With renewed US-Iran tensions and the consequent spike in Brent crude prices, the market has once again entered uncertain territory, said VK Vijayakumar, Chief Investment Strategist at Geojit Investments.

"How long this will last and what its consequences will be remain uncertain. The market was gradually gaining strength on the back of positive FII inflows and improving macroeconomic fundamentals. The renewed US-Iran tensions have temporarily cast a shadow over this positive trend. Investors, therefore, need to wait and watch how the situation unfolds," he said.

The analyst added that the weakening global chip trade and foreign institutional investors (FIIs) turning buyers in India remain key positives for the domestic market.

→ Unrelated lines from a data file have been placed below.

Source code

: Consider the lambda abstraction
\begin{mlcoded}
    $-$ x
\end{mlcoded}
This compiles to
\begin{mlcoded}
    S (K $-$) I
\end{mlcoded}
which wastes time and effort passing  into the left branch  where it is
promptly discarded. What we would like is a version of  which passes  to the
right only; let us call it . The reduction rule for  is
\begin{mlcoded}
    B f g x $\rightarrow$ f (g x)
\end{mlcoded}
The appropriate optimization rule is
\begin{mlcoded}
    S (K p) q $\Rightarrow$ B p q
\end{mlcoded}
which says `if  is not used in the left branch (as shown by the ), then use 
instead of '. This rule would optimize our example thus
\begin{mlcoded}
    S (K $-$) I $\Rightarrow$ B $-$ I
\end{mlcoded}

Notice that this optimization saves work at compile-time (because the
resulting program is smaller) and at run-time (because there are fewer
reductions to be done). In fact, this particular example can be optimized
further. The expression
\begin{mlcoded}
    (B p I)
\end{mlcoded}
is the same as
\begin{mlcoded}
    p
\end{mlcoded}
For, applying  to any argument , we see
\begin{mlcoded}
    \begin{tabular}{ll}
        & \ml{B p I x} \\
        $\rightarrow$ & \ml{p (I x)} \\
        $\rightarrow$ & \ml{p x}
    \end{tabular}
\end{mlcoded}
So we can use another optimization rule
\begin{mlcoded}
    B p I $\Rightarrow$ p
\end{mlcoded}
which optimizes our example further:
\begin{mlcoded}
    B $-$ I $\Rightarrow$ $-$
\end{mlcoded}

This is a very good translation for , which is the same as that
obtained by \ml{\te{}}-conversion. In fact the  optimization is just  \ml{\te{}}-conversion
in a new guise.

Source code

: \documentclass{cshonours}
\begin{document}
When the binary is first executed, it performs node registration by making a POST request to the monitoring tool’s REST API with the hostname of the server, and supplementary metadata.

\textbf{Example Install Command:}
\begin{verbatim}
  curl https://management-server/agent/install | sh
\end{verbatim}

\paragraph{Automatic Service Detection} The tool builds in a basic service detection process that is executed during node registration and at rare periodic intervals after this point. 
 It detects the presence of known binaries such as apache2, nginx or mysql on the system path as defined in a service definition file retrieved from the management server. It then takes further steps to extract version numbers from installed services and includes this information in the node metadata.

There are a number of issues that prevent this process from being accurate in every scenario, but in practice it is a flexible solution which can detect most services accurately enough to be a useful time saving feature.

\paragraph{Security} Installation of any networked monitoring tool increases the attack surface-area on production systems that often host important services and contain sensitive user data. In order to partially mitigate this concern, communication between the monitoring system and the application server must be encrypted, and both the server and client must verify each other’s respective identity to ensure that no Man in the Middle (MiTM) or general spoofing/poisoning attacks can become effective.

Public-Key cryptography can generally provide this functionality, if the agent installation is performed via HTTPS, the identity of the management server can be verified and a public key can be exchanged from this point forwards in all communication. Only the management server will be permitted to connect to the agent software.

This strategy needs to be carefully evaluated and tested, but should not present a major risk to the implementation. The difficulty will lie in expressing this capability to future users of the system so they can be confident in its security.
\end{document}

"The uncertainty surrounding the chip trade and the concentration risks associated with investing in a handful of semiconductor stocks are prompting FIIs to shift away from markets such as South Korea and Taiwan towards relatively stable markets like India. If the US-Iran tensions do not escalate further, FII inflows are likely to continue favouring India. However, that could change if the conflict intensifies and crude oil prices surge again, putting pressure on India's macroeconomic fundamentals," he said.

In the near term, higher crude oil prices pose a macroeconomic risk for India, as a sustained rally could widen the country's oil import bill, put pressure on the current account deficit, fuel inflation and weigh on the rupee, said Maulik Patel, Head of Research at Equirus Securities.

"That said, India's economy has become structurally far less energy-intensive over the past two decades. India required around 0.65 mmtoe of energy to generate every $1 billion of GDP in 1998. By 2024, that figure had fallen to around 0.24 mmtoe, a decline of more than 60% over 26 years. Almost every year since 2004 has recorded lower energy intensity than the previous one, despite navigating oil shocks, the global financial crisis, demonetisation, the pandemic and the post-COVID commodity surge.

"Three structural factors have driven this shift: a cleaner and more efficient power grid, the growing share of services in the economy, and sustained improvements in energy efficiency across transportation and appliances," he added.